LinkedIn's Data Infrastructure

swah · on Aug 5, 2010

I have a strong negative reaction every time I view the InfoQ site. I can't say exactly what is the problem thought... perhaps they should have somewhat bigger margins to separate content from menus and ads?

tzs · on Aug 5, 2010

I have one contact on LinkedIn whose profile takes significantly longer to load than that of anyone else I'm linked to.
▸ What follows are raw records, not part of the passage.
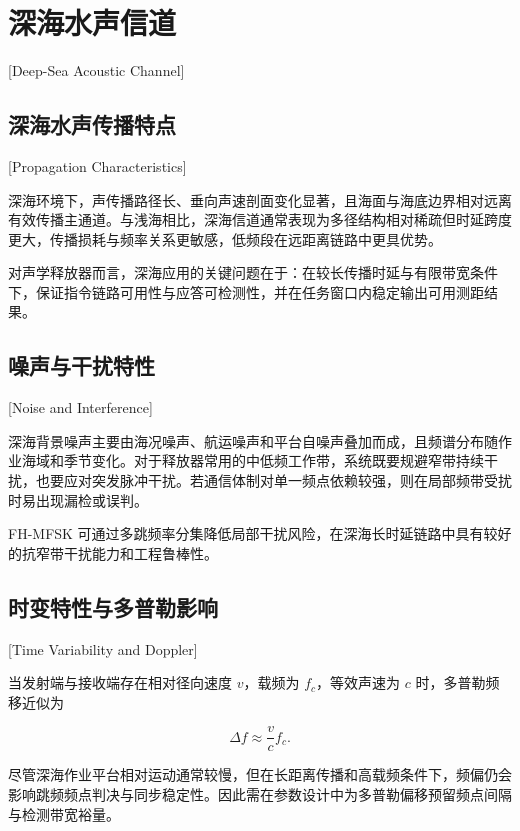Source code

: 
\chapter{深海水声信道}[Deep-Sea Acoustic Channel]
\label{chap02}

\section{深海水声传播特点}[Propagation Characteristics]

深海环境下，声传播路径长、垂向声速剖面变化显著，且海面与海底边界相对远离有效传播主通道。与浅海相比，深海信道通常表现为多径结构相对稀疏但时延跨度更大，传播损耗与频率关系更敏感，低频段在远距离链路中更具优势\cite{hovemRayTraceModeling2013,nosalMeasuredModeledHighfrequency2010}。

对声学释放器而言，深海应用的关键问题在于：在较长传播时延与有限带宽条件下，保证指令链路可用性与应答可检测性，并在任务窗口内稳定输出可用测距结果。

\section{噪声与干扰特性}[Noise and Interference]

深海背景噪声主要由海况噪声、航运噪声和平台自噪声叠加而成，且频谱分布随作业海域和季节变化。对于释放器常用的中低频工作带，系统既要规避窄带持续干扰，也要应对突发脉冲干扰。若通信体制对单一频点依赖较强，则在局部频带受扰时易出现漏检或误判\cite{freitagAnalysisChannelEffects2001}。

FH-MFSK 可通过多跳频率分集降低局部干扰风险，在深海长时延链路中具有较好的抗窄带干扰能力和工程鲁棒性。

\section{时变特性与多普勒影响}[Time Variability and Doppler]

当发射端与接收端存在相对径向速度 $v$，载频为 $f_c$，等效声速为 $c$ 时，多普勒频移近似为

\begin{equation}
  \Delta f \approx \frac{v}{c}f_c.
  \label{eq:doppler}
\end{equation}

尽管深海作业平台相对运动通常较慢，但在长距离传播和高载频条件下，频偏仍会影响跳频频点判决与同步稳定性。因此需在参数设计中为多普勒偏移预留频点间隔与检测带宽裕量。

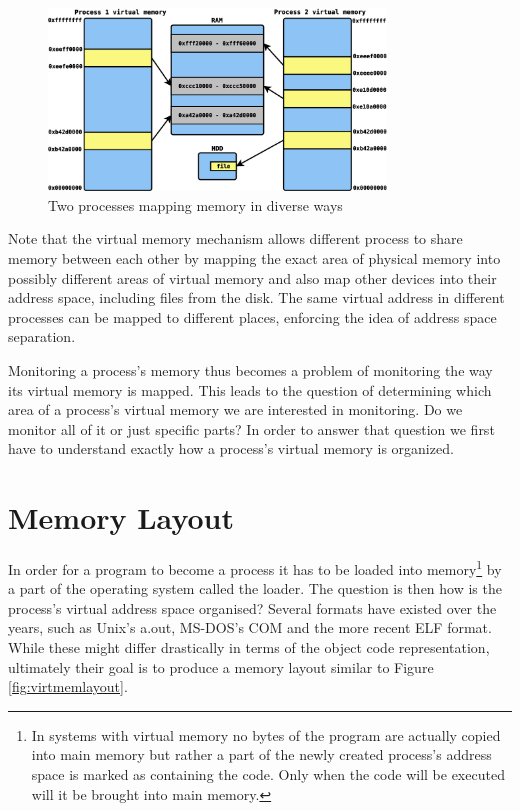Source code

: \begin{figure}[htb]
\centering
\includegraphics[width=0.8\textwidth]{src/img/virtmem}
\caption{Two processes mapping memory in diverse ways}
\label{fig:virtmem}
\end{figure}

Note that the virtual memory mechanism allows different process to share memory between each other by mapping the exact area of physical memory into possibly different areas of virtual memory and also map other devices into their address space, including files from the disk. The same virtual address in different processes can be mapped to different places, enforcing the idea of address space separation.

Monitoring a process's memory thus becomes a problem of monitoring the way its virtual memory is mapped. This leads to the question of determining which area of a process's virtual memory we are interested in monitoring. Do we monitor all of it or just specific parts? In order to answer that question we first have to understand exactly how a process's virtual memory is organized.

\section{Memory Layout}
\label{section:memlayout}

In order for a program to become a process it has to be loaded into memory\footnote{In systems with virtual memory no bytes of the program are actually copied into main memory but rather a part of the newly created process's address space is marked as containing the code. Only when the code will be executed will it be brought into main memory.} by a part of the operating system called the loader. The question is then how is the process's virtual address space organised? Several formats have existed over the years, such as Unix's a.out, MS-DOS's COM and the more recent ELF format. While these might differ drastically in terms of the object code representation, ultimately their goal is to produce a memory layout similar to Figure \ref{fig:virtmemlayout}.

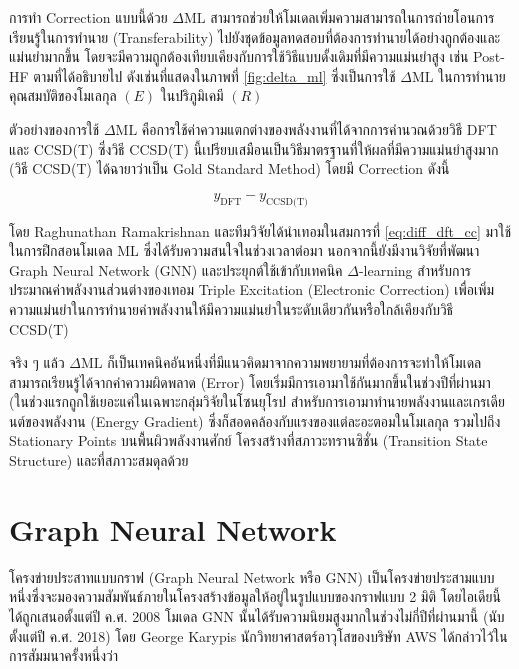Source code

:การทำ Correction แบบนี้ด้วย $\Delta\text{ML}$ สามารถช่วยให้โมเดลเพิ่มความสามารถในการถ่ายโอนการเรียนรู้ในการทำนาย (Transferability) ไปยังชุดข้อมูลทดสอบที่ต้องการทำนายได้อย่างถูกต้องและแม่นยำมากขึ้น โดยจะมีความถูกต้องเทียบเคียงกับการใช้วิธีแบบดั้งเดิมที่มีความแม่นยำสูง เช่น Post-HF ตามที่ได้อธิบายไป ดังเช่นที่แสดงในภาพที่ \ref{fig:delta_ml} ซึ่งเป็นการใช้ $\Delta\text{ML}$ ในการทำนายคุณสมบัติของโมเลกุล $(E)$ ในปริภูมิเคมี $(R)$

ตัวอย่างของการใช้ $\Delta\text{ML}$ คือการใช้ค่าความแตกต่างของพลังงานที่ได้จากการคำนวณด้วยวิธี DFT และ CCSD(T) ซึ่งวิธี CCSD(T) นี้เปรียบเสมือนเป็นวิธีมาตรฐานที่ให้ผลที่มีความแม่นยำสูงมาก (วิธี CCSD(T) ได้ฉายาว่าเป็น Gold Standard Method) โดยมี Correction ดังนี้

\begin{equation}\label{eq:diff_dft_cc}
    y_{\text{DFT}} - y_{\text{CCSD(T)}}
\end{equation}

โดย Raghunathan Ramakrishnan และทีมวิจัยได้นำเทอมในสมการที่ \eqref{eq:diff_dft_cc} มาใช้ในการฝึกสอนโมเดล ML ซึ่งได้รับความสนใจในช่วงเวลาต่อมา\autocite{ramakrishnan2015a} นอกจากนี้ยังมีงานวิจัยที่พัฒนา Graph Neural Network (GNN) และประยุกต์ใช้เข้ากับเทคนิค $\Delta$-learning สำหรับการประมาณค่าพลังงานส่วนต่างของเทอม Triple Excitation (Electronic Correction) เพื่อเพิ่มความแม่นยำในการทำนายค่าพลังงานให้มีความแม่นยำในระดับเดียวกันหรือใกล้เคียงกับวิธี CCSD(T)\autocite{ruth2022}

จริง ๆ แล้ว $\Delta\text{ML}$ ก็เป็นเทคนิคอันหนึ่งที่มีแนวคิดมาจากความพยายามที่ต้องการจะทำให้โมเดลสามารถเรียนรู้ได้จากค่าความผิดพลาด (Error) โดยเริ่มมีการเอามาใช้กันมากขึ้นในช่วงปีที่ผ่านมา (ในช่วงแรกถูกใช้เยอะแค่ในเฉพาะกลุ่มวิจัยในโซนยุโรป สำหรับการเอามาทำนายพลังงานและเกรเดียนต์ของพลังงาน (Energy Gradient) ซึ่งก็สอดคล้องกับแรงของแต่ละอะตอมในโมเลกุล รวมไปถึง Stationary Points บนพื้นผิวพลังงานศักย์ โครงสร้างที่สภาวะทรานซิชั่น (Transition State Structure) และที่สภาวะสมดุลด้วย

\section{Graph Neural Network}
\label{sec:gnn}

โครงข่ายประสาทแบบกราฟ (Graph Neural Network หรือ GNN) เป็นโครงข่ายประสามแบบหนึ่งซึ่งจะมองความสัมพันธ์ภายในโครงสร้างข้อมูลให้อยู่ในรูปแบบของกราฟแบบ 2 มิติ โดยไอเดียนี้ได้ถูกเสนอตั้งแต่ปี ค.ศ. 2008\autocite{scarselli2009,zhou2020} โมเดล GNN นั้นได้รับความนิยมสูงมากในช่วงไม่กี่ปีที่ผ่านมานี้ (นับตั้งแต่ปี ค.ศ. 2018) โดย George Karypis นักวิทยาศาสตร์อาวุโสของบริษัท AWS ได้กล่าวไว้ในการสัมมนาครั้งหนึ่งว่า

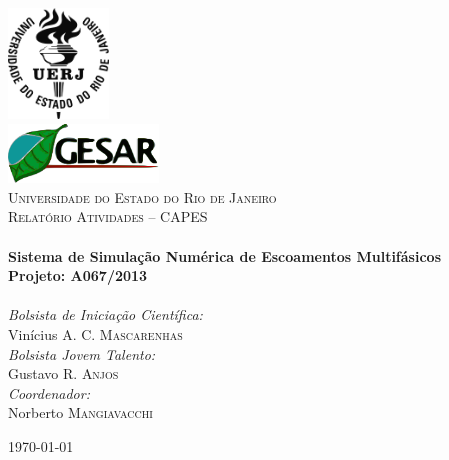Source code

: \typeout{ ====================================================================}
\typeout{ ====================================================================}

\begin{titlepage}
\begin{center}

\includegraphics[width=0.2\textwidth]{./figs/uerj.png}~\\[1cm]
\includegraphics[width=0.3\textwidth]{./figs/gesar.png}~\\[1cm]

\textsc{\LARGE Universidade do Estado do Rio de Janeiro}\\[1.5cm]

\textsc{\Large Relatório Atividades -- CAPES}\\[0.5cm]

\HRule \\[0.4cm]
{ \huge \bfseries Sistema de Simulação Numérica de Escoamentos
Multifásicos\\[0.4cm] }
{ \Large \bfseries Projeto: A067/2013\\[0.4cm] }
\HRule \\[1.0cm]

\noindent
\large
\emph{Bolsista de Iniciação Científica:}\\
Vinícius A. C. \textsc{Mascarenhas}\\
\vspace{0.3cm}
\emph{Bolsista Jovem Talento:}\\
Gustavo R. \textsc{Anjos}\\
\vspace{0.3cm}
\emph{Coordenador:}\\
Norberto \textsc{Mangiavacchi}\\
\vfill

{\large \today}

\end{center}
\end{titlepage}


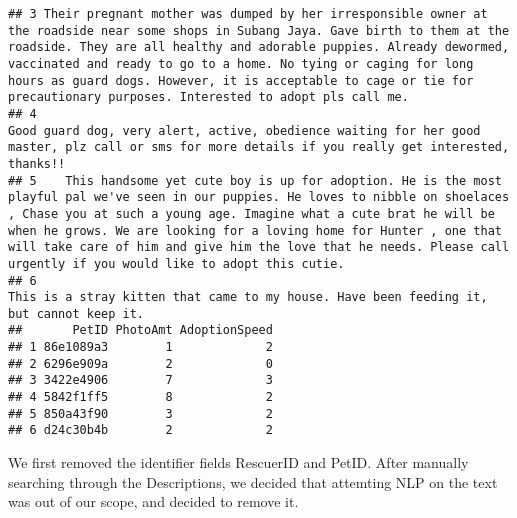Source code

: \documentclass[
]{article}
\begin{document}
\begin{verbatim}
## 3 Their pregnant mother was dumped by her irresponsible owner at the roadside near some shops in Subang Jaya. Gave birth to them at the roadside. They are all healthy and adorable puppies. Already dewormed, vaccinated and ready to go to a home. No tying or caging for long hours as guard dogs. However, it is acceptable to cage or tie for precautionary purposes. Interested to adopt pls call me.
## 4                                                                                                                                                                                                                                                        Good guard dog, very alert, active, obedience waiting for her good master, plz call or sms for more details if you really get interested, thanks!!
## 5    This handsome yet cute boy is up for adoption. He is the most playful pal we've seen in our puppies. He loves to nibble on shoelaces , Chase you at such a young age. Imagine what a cute brat he will be when he grows. We are looking for a loving home for Hunter , one that will take care of him and give him the love that he needs. Please call urgently if you would like to adopt this cutie.
## 6                                                                                                                                                                                                                                                                                                                   This is a stray kitten that came to my house. Have been feeding it, but cannot keep it.
##       PetID PhotoAmt AdoptionSpeed
## 1 86e1089a3        1             2
## 2 6296e909a        2             0
## 3 3422e4906        7             3
## 4 5842f1ff5        8             2
## 5 850a43f90        3             2
## 6 d24c30b4b        2             2
\end{verbatim}

We first removed the identifier fields RescuerID and PetID. After
manually searching through the Descriptions, we decided that attemting
NLP on the text was out of our scope, and decided to remove it.
\end{document}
On days when the others are taking under a second to load, his takes anywhere from 5 seconds to half a minute.

There are two ways his differs from the others. (1) he has way more contacts than anyone else I know, and (2) he has a paid LinkedIn membership, whereas I and all my other contacts have free memberships.

Has anyone else noticed particular profiles always load slow, and if so, does this correlate with either them having a large number of contacts or with them having a paid membership?

bartwe · on Aug 5, 2010

I expected more then two engineers to work on that aspect of their backend.

DougWebb · on Aug 5, 2010

If you have top-notch engineers, it takes very few of them to manage very complex problems. At that level there is also an advantage to having few people: it reduces the communication and coordination overhead. Assuming the general rule that a great engineer is 100x as productive as a typical engineer, reducing overhead is 100x as effective as well.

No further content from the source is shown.